__Data extract__.

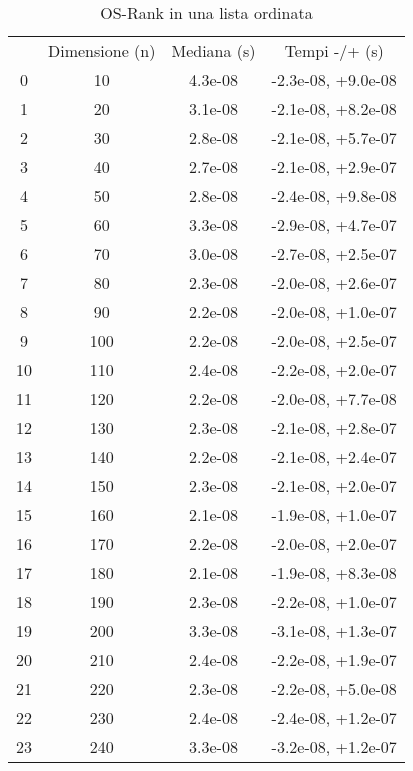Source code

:\begin{table}
\centering
\caption{OS-Rank in una lista ordinata}
\label{OS-Rank in una lista ordinata}
\begin{adjustbox}{width=1\textwidth/2}
\begin{tabular}{|c|c|c|c|}
\hline
 & Dimensione (n) & Mediana (s) & Tempi -/+ (s) \\
0 & 10 & 4.3e-08 & -2.3e-08, +9.0e-08 \\
\cline{1-4}
1 & 20 & 3.1e-08 & -2.1e-08, +8.2e-08 \\
\cline{1-4}
2 & 30 & 2.8e-08 & -2.1e-08, +5.7e-07 \\
\cline{1-4}
3 & 40 & 2.7e-08 & -2.1e-08, +2.9e-07 \\
\cline{1-4}
4 & 50 & 2.8e-08 & -2.4e-08, +9.8e-08 \\
\cline{1-4}
5 & 60 & 3.3e-08 & -2.9e-08, +4.7e-07 \\
\cline{1-4}
6 & 70 & 3.0e-08 & -2.7e-08, +2.5e-07 \\
\cline{1-4}
7 & 80 & 2.3e-08 & -2.0e-08, +2.6e-07 \\
\cline{1-4}
8 & 90 & 2.2e-08 & -2.0e-08, +1.0e-07 \\
\cline{1-4}
9 & 100 & 2.2e-08 & -2.0e-08, +2.5e-07 \\
\cline{1-4}
10 & 110 & 2.4e-08 & -2.2e-08, +2.0e-07 \\
\cline{1-4}
11 & 120 & 2.2e-08 & -2.0e-08, +7.7e-08 \\
\cline{1-4}
12 & 130 & 2.3e-08 & -2.1e-08, +2.8e-07 \\
\cline{1-4}
13 & 140 & 2.2e-08 & -2.1e-08, +2.4e-07 \\
\cline{1-4}
14 & 150 & 2.3e-08 & -2.1e-08, +2.0e-07 \\
\cline{1-4}
15 & 160 & 2.1e-08 & -1.9e-08, +1.0e-07 \\
\cline{1-4}
16 & 170 & 2.2e-08 & -2.0e-08, +2.0e-07 \\
\cline{1-4}
17 & 180 & 2.1e-08 & -1.9e-08, +8.3e-08 \\
\cline{1-4}
18 & 190 & 2.3e-08 & -2.2e-08, +1.0e-07 \\
\cline{1-4}
19 & 200 & 3.3e-08 & -3.1e-08, +1.3e-07 \\
\cline{1-4}
20 & 210 & 2.4e-08 & -2.2e-08, +1.9e-07 \\
\cline{1-4}
21 & 220 & 2.3e-08 & -2.2e-08, +5.0e-08 \\
\cline{1-4}
22 & 230 & 2.4e-08 & -2.4e-08, +1.2e-07 \\
\cline{1-4}
23 & 240 & 3.3e-08 & -3.2e-08, +1.2e-07 \\

\end{tabular}
\end{adjustbox}
\end{table}

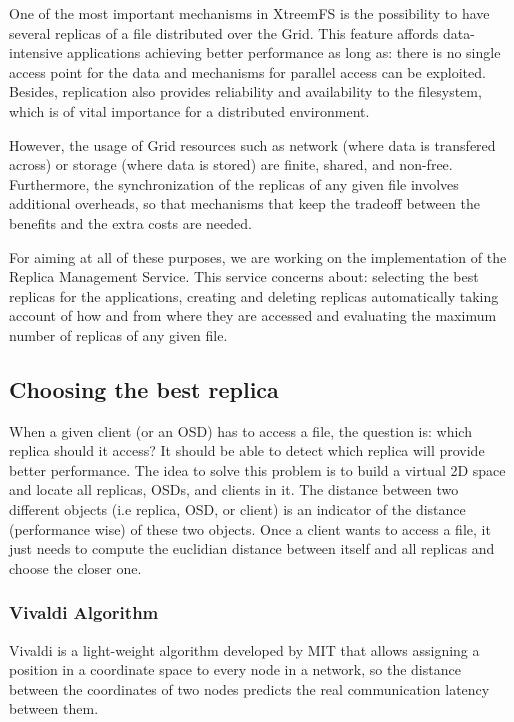 
One of the most important mechanisms in XtreemFS is the possibility to have
several replicas of a file distributed over the Grid. This feature affords
data-intensive applications achieving better performance as long as: there is no
single access point for the data and mechanisms for parallel access can be
exploited. Besides, replication also provides reliability and availability to
the filesystem, which is of vital importance for a distributed environment.

However, the usage of Grid resources such as network (where data is transfered
across) or storage (where data is stored) are finite, shared, and non-free.
Furthermore, the synchronization of the replicas of any given file involves
additional overheads, so that mechanisms that keep the tradeoff between the
benefits and the extra costs are needed.

For aiming at all of these purposes, we are working on the implementation of the
Replica Management Service. This service concerns about: selecting the best
replicas for the applications, creating and deleting replicas automatically
taking account of how and from where they are accessed and evaluating the
maximum number of replicas of any given file.


\subsection{Choosing the best replica}
\label{RMS_Choosing_Replicas}

When a given client (or an OSD) has to access a file, the question is: which
replica should it access? It should be able to detect which replica will provide
better performance. The idea to solve this problem is to build a virtual 2D
space and locate all replicas, OSDs, and clients in it. The distance
between two different objects (i.e replica, OSD, or client) is an indicator of
the distance (performance wise) of these two objects. Once a client wants to
access a file, it just needs to compute the euclidian distance between itself
and all replicas and choose the closer one.

\subsubsection{Vivaldi Algorithm}

Vivaldi is a light-weight algorithm developed by MIT \cite{dabek2004vdn} 
that allows assigning a position in a coordinate space to every node in a network,
so the distance between the coordinates of two nodes predicts the real communication
latency between them.

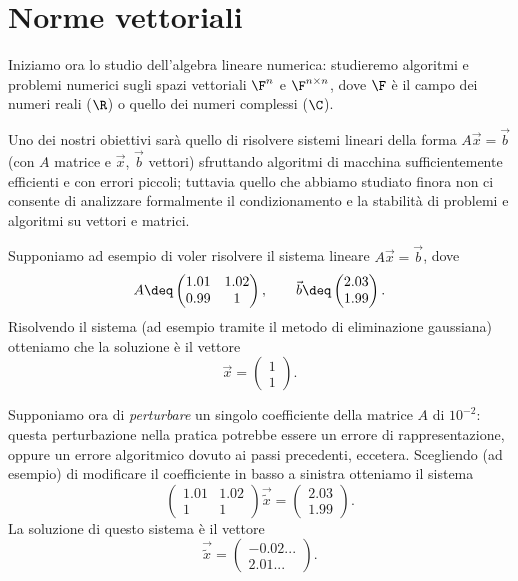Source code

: \section{Norme vettoriali}

Iniziamo ora lo studio dell'algebra lineare numerica: studieremo algoritmi e problemi numerici sugli spazi vettoriali $\F^n$ e $\Mat{\F, n, n}$, dove $\F$ è il campo dei numeri reali ($\R$) o quello dei numeri complessi ($\C$). 

Uno dei nostri obiettivi sarà quello di risolvere sistemi lineari della forma $A\vec x = \vec b$ (con $A$ matrice e $\vec x$, $\vec b$ vettori) sfruttando algoritmi di macchina sufficientemente efficienti e con errori piccoli; tuttavia quello che abbiamo studiato finora non ci consente di analizzare formalmente il condizionamento e la stabilità di problemi e algoritmi su vettori e matrici.

\begin{example}\label{exmpl:mat_malcond}
    Supponiamo ad esempio di voler risolvere il sistema lineare $A\vec x = \vec b$, dove \[
        A \deq \begin{pmatrix}
            1.01 & 1.02 \\ 0.99 & 1
        \end{pmatrix}, \qquad \vec b \deq \begin{pmatrix}
            2.03 \\ 1.99
        \end{pmatrix}.
    \] Risolvendo il sistema (ad esempio tramite il metodo di eliminazione gaussiana) otteniamo che la soluzione è il vettore \[
        \vec x = \begin{pmatrix}
            1 \\ 1
        \end{pmatrix}.
    \]

    Supponiamo ora di \emph{perturbare} un singolo coefficiente della matrice $A$ di $10^{-2}$: questa perturbazione nella pratica potrebbe essere un errore di rappresentazione, oppure un errore algoritmico dovuto ai passi precedenti, eccetera. Scegliendo (ad esempio) di modificare il coefficiente in basso a sinistra otteniamo il sistema \[
        \begin{pmatrix}
            1.01 & 1.02 \\ 1 & 1
        \end{pmatrix}\vec{\tilde x} = \begin{pmatrix}
            2.03 \\ 1.99
        \end{pmatrix}.
    \] La soluzione di questo sistema è il vettore \[
        \vec{\tilde x} = \begin{pmatrix}
            -0.02... \\ 2.01...
        \end{pmatrix}.
    \]   
\end{example}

__Instructions for the task__.
Would you return the material above exactly, apart from its pictures?

__Response for this exercise__.
Source code

:\begin{table}
\centering
\caption{OS-Rank in una lista ordinata}
\label{OS-Rank in una lista ordinata}
\begin{adjustbox}{width=1\textwidth/2}
\begin{tabular}{|c|c|c|c|}
\hline
 & Dimensione (n) & Mediana (s) & Tempi -/+ (s) \\
0 & 10 & 4.3e-08 & -2.3e-08, +9.0e-08 \\
\cline{1-4}
1 & 20 & 3.1e-08 & -2.1e-08, +8.2e-08 \\
\cline{1-4}
2 & 30 & 2.8e-08 & -2.1e-08, +5.7e-07 \\
\cline{1-4}
3 & 40 & 2.7e-08 & -2.1e-08, +2.9e-07 \\
\cline{1-4}
4 & 50 & 2.8e-08 & -2.4e-08, +9.8e-08 \\
\cline{1-4}
5 & 60 & 3.3e-08 & -2.9e-08, +4.7e-07 \\
\cline{1-4}
6 & 70 & 3.0e-08 & -2.7e-08, +2.5e-07 \\
\cline{1-4}
7 & 80 & 2.3e-08 & -2.0e-08, +2.6e-07 \\
\cline{1-4}
8 & 90 & 2.2e-08 & -2.0e-08, +1.0e-07 \\
\cline{1-4}
9 & 100 & 2.2e-08 & -2.0e-08, +2.5e-07 \\
\cline{1-4}
10 & 110 & 2.4e-08 & -2.2e-08, +2.0e-07 \\
\cline{1-4}
11 & 120 & 2.2e-08 & -2.0e-08, +7.7e-08 \\
\cline{1-4}
12 & 130 & 2.3e-08 & -2.1e-08, +2.8e-07 \\
\cline{1-4}
13 & 140 & 2.2e-08 & -2.1e-08, +2.4e-07 \\
\cline{1-4}
14 & 150 & 2.3e-08 & -2.1e-08, +2.0e-07 \\
\cline{1-4}
15 & 160 & 2.1e-08 & -1.9e-08, +1.0e-07 \\
\cline{1-4}
16 & 170 & 2.2e-08 & -2.0e-08, +2.0e-07 \\
\cline{1-4}
17 & 180 & 2.1e-08 & -1.9e-08, +8.3e-08 \\
\cline{1-4}
18 & 190 & 2.3e-08 & -2.2e-08, +1.0e-07 \\
\cline{1-4}
19 & 200 & 3.3e-08 & -3.1e-08, +1.3e-07 \\
\cline{1-4}
20 & 210 & 2.4e-08 & -2.2e-08, +1.9e-07 \\
\cline{1-4}
21 & 220 & 2.3e-08 & -2.2e-08, +5.0e-08 \\
\cline{1-4}
22 & 230 & 2.4e-08 & -2.4e-08, +1.2e-07 \\
\cline{1-4}
23 & 240 & 3.3e-08 & -3.2e-08, +1.2e-07 \\

\end{tabular}
\end{adjustbox}
\end{table}

One of the most important mechanisms in XtreemFS is the possibility to have
several replicas of a file distributed over the Grid. This feature affords
data-intensive applications achieving better performance as long as: there is no
single access point for the data and mechanisms for parallel access can be
exploited. Besides, replication also provides reliability and availability to
the filesystem, which is of vital importance for a distributed environment.

However, the usage of Grid resources such as network (where data is transfered
across) or storage (where data is stored) are finite, shared, and non-free.
Furthermore, the synchronization of the replicas of any given file involves
additional overheads, so that mechanisms that keep the tradeoff between the
benefits and the extra costs are needed.

For aiming at all of these purposes, we are working on the implementation of the
Replica Management Service. This service concerns about: selecting the best
replicas for the applications, creating and deleting replicas automatically
taking account of how and from where they are accessed and evaluating the
maximum number of replicas of any given file.


\subsection{Choosing the best replica}
\label{RMS_Choosing_Replicas}

When a given client (or an OSD) has to access a file, the question is: which
replica should it access? It should be able to detect which replica will provide
better performance. The idea to solve this problem is to build a virtual 2D
space and locate all replicas, OSDs, and clients in it. The distance
between two different objects (i.e replica, OSD, or client) is an indicator of
the distance (performance wise) of these two objects. Once a client wants to
access a file, it just needs to compute the euclidian distance between itself
and all replicas and choose the closer one.

\subsubsection{Vivaldi Algorithm}

Vivaldi is a light-weight algorithm developed by MIT \cite{dabek2004vdn} 
that allows assigning a position in a coordinate space to every node in a network,
so the distance between the coordinates of two nodes predicts the real communication
latency between them.

Source code

: \section{Norme vettoriali}

Iniziamo ora lo studio dell'algebra lineare numerica: studieremo algoritmi e problemi numerici sugli spazi vettoriali $\F^n$ e $\Mat{\F, n, n}$, dove $\F$ è il campo dei numeri reali ($\R$) o quello dei numeri complessi ($\C$). 

Uno dei nostri obiettivi sarà quello di risolvere sistemi lineari della forma $A\vec x = \vec b$ (con $A$ matrice e $\vec x$, $\vec b$ vettori) sfruttando algoritmi di macchina sufficientemente efficienti e con errori piccoli; tuttavia quello che abbiamo studiato finora non ci consente di analizzare formalmente il condizionamento e la stabilità di problemi e algoritmi su vettori e matrici.

\begin{example}\label{exmpl:mat_malcond}
    Supponiamo ad esempio di voler risolvere il sistema lineare $A\vec x = \vec b$, dove \[
        A \deq \begin{pmatrix}
            1.01 & 1.02 \\ 0.99 & 1
        \end{pmatrix}, \qquad \vec b \deq \begin{pmatrix}
            2.03 \\ 1.99
        \end{pmatrix}.
    \] Risolvendo il sistema (ad esempio tramite il metodo di eliminazione gaussiana) otteniamo che la soluzione è il vettore \[
        \vec x = \begin{pmatrix}
            1 \\ 1
        \end{pmatrix}.
    \]

    Supponiamo ora di \emph{perturbare} un singolo coefficiente della matrice $A$ di $10^{-2}$: questa perturbazione nella pratica potrebbe essere un errore di rappresentazione, oppure un errore algoritmico dovuto ai passi precedenti, eccetera. Scegliendo (ad esempio) di modificare il coefficiente in basso a sinistra otteniamo il sistema \[
        \begin{pmatrix}
            1.01 & 1.02 \\ 1 & 1
        \end{pmatrix}\vec{\tilde x} = \begin{pmatrix}
            2.03 \\ 1.99
        \end{pmatrix}.
    \] La soluzione di questo sistema è il vettore \[
        \vec{\tilde x} = \begin{pmatrix}
            -0.02... \\ 2.01...
        \end{pmatrix}.
    \]   
\end{example}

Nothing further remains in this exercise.